> [Assignment] Each entry that follows needs to be written out exactly, with nothing left out.

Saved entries
────────────────────
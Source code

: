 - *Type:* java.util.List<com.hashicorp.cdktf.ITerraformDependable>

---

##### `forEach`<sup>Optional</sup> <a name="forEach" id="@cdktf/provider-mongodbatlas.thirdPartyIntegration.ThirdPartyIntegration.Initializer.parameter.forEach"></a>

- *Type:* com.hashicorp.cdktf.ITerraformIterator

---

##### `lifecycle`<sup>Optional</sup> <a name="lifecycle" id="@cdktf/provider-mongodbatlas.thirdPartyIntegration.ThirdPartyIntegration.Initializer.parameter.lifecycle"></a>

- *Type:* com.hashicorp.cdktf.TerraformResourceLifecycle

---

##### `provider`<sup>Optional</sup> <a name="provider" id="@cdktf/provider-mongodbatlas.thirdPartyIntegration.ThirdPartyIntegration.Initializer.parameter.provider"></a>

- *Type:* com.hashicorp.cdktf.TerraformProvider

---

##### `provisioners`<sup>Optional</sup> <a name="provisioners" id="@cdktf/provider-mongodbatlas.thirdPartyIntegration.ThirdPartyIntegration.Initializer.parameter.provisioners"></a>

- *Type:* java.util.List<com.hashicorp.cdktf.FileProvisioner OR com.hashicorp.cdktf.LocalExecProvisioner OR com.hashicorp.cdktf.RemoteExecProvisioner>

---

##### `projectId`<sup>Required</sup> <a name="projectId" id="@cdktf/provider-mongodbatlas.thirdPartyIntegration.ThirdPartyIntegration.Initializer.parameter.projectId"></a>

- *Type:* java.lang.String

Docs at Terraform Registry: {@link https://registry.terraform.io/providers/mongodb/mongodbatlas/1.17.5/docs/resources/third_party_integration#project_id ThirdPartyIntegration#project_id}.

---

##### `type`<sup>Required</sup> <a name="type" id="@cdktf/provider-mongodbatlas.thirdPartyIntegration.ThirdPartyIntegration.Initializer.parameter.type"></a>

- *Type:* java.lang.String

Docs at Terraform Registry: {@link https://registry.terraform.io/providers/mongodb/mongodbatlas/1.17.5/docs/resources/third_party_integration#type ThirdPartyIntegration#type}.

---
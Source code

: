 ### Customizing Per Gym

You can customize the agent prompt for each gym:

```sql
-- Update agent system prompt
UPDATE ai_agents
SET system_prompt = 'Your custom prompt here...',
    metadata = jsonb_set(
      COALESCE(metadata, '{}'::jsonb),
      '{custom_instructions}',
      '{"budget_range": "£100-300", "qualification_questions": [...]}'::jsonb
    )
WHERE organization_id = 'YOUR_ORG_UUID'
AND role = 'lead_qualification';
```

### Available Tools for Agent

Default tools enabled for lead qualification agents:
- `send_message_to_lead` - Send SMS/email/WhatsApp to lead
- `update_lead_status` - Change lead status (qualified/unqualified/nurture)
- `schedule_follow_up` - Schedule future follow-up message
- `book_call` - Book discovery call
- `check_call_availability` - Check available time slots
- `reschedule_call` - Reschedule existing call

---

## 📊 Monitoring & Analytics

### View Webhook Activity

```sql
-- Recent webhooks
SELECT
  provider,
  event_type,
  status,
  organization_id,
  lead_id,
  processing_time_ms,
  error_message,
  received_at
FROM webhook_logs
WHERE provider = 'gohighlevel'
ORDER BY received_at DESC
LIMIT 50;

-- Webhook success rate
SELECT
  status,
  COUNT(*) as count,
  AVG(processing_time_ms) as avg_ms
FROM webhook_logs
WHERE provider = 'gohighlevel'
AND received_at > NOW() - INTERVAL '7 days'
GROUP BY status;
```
────────────────────
> [Task solution]
Source code

: - *Type:* java.util.List<com.hashicorp.cdktf.ITerraformDependable>

---

##### `forEach`<sup>Optional</sup> <a name="forEach" id="@cdktf/provider-mongodbatlas.thirdPartyIntegration.ThirdPartyIntegration.Initializer.parameter.forEach"></a>

- *Type:* com.hashicorp.cdktf.ITerraformIterator

---

##### `lifecycle`<sup>Optional</sup> <a name="lifecycle" id="@cdktf/provider-mongodbatlas.thirdPartyIntegration.ThirdPartyIntegration.Initializer.parameter.lifecycle"></a>

- *Type:* com.hashicorp.cdktf.TerraformResourceLifecycle

---

##### `provider`<sup>Optional</sup> <a name="provider" id="@cdktf/provider-mongodbatlas.thirdPartyIntegration.ThirdPartyIntegration.Initializer.parameter.provider"></a>

- *Type:* com.hashicorp.cdktf.TerraformProvider

---

##### `provisioners`<sup>Optional</sup> <a name="provisioners" id="@cdktf/provider-mongodbatlas.thirdPartyIntegration.ThirdPartyIntegration.Initializer.parameter.provisioners"></a>

- *Type:* java.util.List<com.hashicorp.cdktf.FileProvisioner OR com.hashicorp.cdktf.LocalExecProvisioner OR com.hashicorp.cdktf.RemoteExecProvisioner>

---

##### `projectId`<sup>Required</sup> <a name="projectId" id="@cdktf/provider-mongodbatlas.thirdPartyIntegration.ThirdPartyIntegration.Initializer.parameter.projectId"></a>

- *Type:* java.lang.String

Docs at Terraform Registry: {@link https://registry.terraform.io/providers/mongodb/mongodbatlas/1.17.5/docs/resources/third_party_integration#project_id ThirdPartyIntegration#project_id}.

---

##### `type`<sup>Required</sup> <a name="type" id="@cdktf/provider-mongodbatlas.thirdPartyIntegration.ThirdPartyIntegration.Initializer.parameter.type"></a>

- *Type:* java.lang.String

Docs at Terraform Registry: {@link https://registry.terraform.io/providers/mongodb/mongodbatlas/1.17.5/docs/resources/third_party_integration#type ThirdPartyIntegration#type}.

---
Source code

: ### Customizing Per Gym

You can customize the agent prompt for each gym:

```sql
-- Update agent system prompt
UPDATE ai_agents
SET system_prompt = 'Your custom prompt here...',
    metadata = jsonb_set(
      COALESCE(metadata, '{}'::jsonb),
      '{custom_instructions}',
      '{"budget_range": "£100-300", "qualification_questions": [...]}'::jsonb
    )
WHERE organization_id = 'YOUR_ORG_UUID'
AND role = 'lead_qualification';
```

### Available Tools for Agent

Default tools enabled for lead qualification agents:
- `send_message_to_lead` - Send SMS/email/WhatsApp to lead
- `update_lead_status` - Change lead status (qualified/unqualified/nurture)
- `schedule_follow_up` - Schedule future follow-up message
- `book_call` - Book discovery call
- `check_call_availability` - Check available time slots
- `reschedule_call` - Reschedule existing call

---

## 📊 Monitoring & Analytics

### View Webhook Activity

```sql
-- Recent webhooks
SELECT
  provider,
  event_type,
  status,
  organization_id,
  lead_id,
  processing_time_ms,
  error_message,
  received_at
FROM webhook_logs
WHERE provider = 'gohighlevel'
ORDER BY received_at DESC
LIMIT 50;

-- Webhook success rate
SELECT
  status,
  COUNT(*) as count,
  AVG(processing_time_ms) as avg_ms
FROM webhook_logs
WHERE provider = 'gohighlevel'
AND received_at > NOW() - INTERVAL '7 days'
GROUP BY status;
```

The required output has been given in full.